Friday, May 23, 2008

Frogmore stew a.ka. low country boil

Frogmore stew is a Carolinas specialty and it's something that's been on my to-cook list for a while now. It finally made it onto the menu when I was shopping at Whole Foods earlier this week and saw that they were having a sale on local produce. I thought I'd simulate a CSA box and pick up whatever they had and figure out what to do with it later. This recipe stems from the corn on the cob from Pioneer Growers Coop in Belle Glade, Florida. I was suspicious when I saw corn at a farmers market a while back, but I was wrong. Live and learn.

Along with the corn, frogmore stew also contains redskin potatoes, sausage and shrimp. And that's it. No frogs, sadly. There are an enormous number of recipes for it on the web and, for once, they're not the same three copied and pasted all over the place. And even more oddly, despite them all being keyed in individually they were all exactly the same: potatoes, sausage, corn and shrimp, optionally crab and and optionally a lemon.
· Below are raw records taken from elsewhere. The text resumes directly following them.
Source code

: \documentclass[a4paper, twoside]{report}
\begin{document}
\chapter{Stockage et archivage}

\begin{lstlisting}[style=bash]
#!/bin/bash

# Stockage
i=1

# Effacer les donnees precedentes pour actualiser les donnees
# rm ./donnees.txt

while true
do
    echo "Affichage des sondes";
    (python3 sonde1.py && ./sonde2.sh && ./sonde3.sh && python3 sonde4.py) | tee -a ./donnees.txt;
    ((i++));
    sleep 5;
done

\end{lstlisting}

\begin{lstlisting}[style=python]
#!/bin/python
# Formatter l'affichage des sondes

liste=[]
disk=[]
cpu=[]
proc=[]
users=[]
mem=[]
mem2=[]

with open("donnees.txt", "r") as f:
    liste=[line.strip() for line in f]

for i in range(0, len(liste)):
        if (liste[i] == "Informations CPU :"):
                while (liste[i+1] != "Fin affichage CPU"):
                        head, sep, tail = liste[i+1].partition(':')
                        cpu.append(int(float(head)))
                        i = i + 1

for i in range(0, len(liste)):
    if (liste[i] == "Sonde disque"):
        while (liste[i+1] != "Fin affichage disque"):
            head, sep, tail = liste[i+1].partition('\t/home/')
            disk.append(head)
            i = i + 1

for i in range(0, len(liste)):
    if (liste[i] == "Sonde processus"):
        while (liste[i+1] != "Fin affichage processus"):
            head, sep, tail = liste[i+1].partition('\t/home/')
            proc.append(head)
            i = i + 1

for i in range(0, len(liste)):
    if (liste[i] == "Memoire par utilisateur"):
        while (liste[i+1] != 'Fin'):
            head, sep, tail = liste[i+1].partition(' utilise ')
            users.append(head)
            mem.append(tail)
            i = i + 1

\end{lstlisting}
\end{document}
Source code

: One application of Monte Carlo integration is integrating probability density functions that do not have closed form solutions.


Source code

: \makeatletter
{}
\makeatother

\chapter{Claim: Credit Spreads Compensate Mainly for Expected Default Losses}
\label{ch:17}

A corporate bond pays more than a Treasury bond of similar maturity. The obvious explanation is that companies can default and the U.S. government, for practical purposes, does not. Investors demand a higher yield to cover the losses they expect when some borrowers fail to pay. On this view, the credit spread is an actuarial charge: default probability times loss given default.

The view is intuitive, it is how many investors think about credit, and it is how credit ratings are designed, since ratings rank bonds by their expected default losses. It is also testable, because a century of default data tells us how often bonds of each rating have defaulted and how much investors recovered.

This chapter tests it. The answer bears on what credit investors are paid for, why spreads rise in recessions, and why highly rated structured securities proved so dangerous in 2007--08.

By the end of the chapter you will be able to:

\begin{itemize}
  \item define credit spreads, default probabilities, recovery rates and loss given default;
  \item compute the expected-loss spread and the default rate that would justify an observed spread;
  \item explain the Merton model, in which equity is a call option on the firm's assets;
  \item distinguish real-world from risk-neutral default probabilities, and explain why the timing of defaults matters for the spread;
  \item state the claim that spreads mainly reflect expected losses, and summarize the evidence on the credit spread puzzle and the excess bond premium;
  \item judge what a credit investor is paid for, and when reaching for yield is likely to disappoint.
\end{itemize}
There seem to be two key points to getting this dish to turn out right. The first is the timing; Boil the potatoes for 20 minutes, then add the sausage for ten, then the corn for five, then the shrimp for three. The second is in the spices; not many recipes specified exactly what sort to shrimp/crab boil to use, but then not many had anything sensible to say about the timing either. The recipes that were written with care said to use both sweet and spicy boils. That's Zatarains and Old Bay if you're going mass market. My southern style boil is from Spice House. I'm still boiling as I type, but even a suburban boy from Delaware like me gets visions of picnic tables and surf from the smell coming off the pot. I used a couple Tablespoons of each for a gallon of water (for six medium red potatoes, half a pound of sausage, three ears of corn, and a pound of shrimp). That's probably on the high end, but I always bump up the spice a bit.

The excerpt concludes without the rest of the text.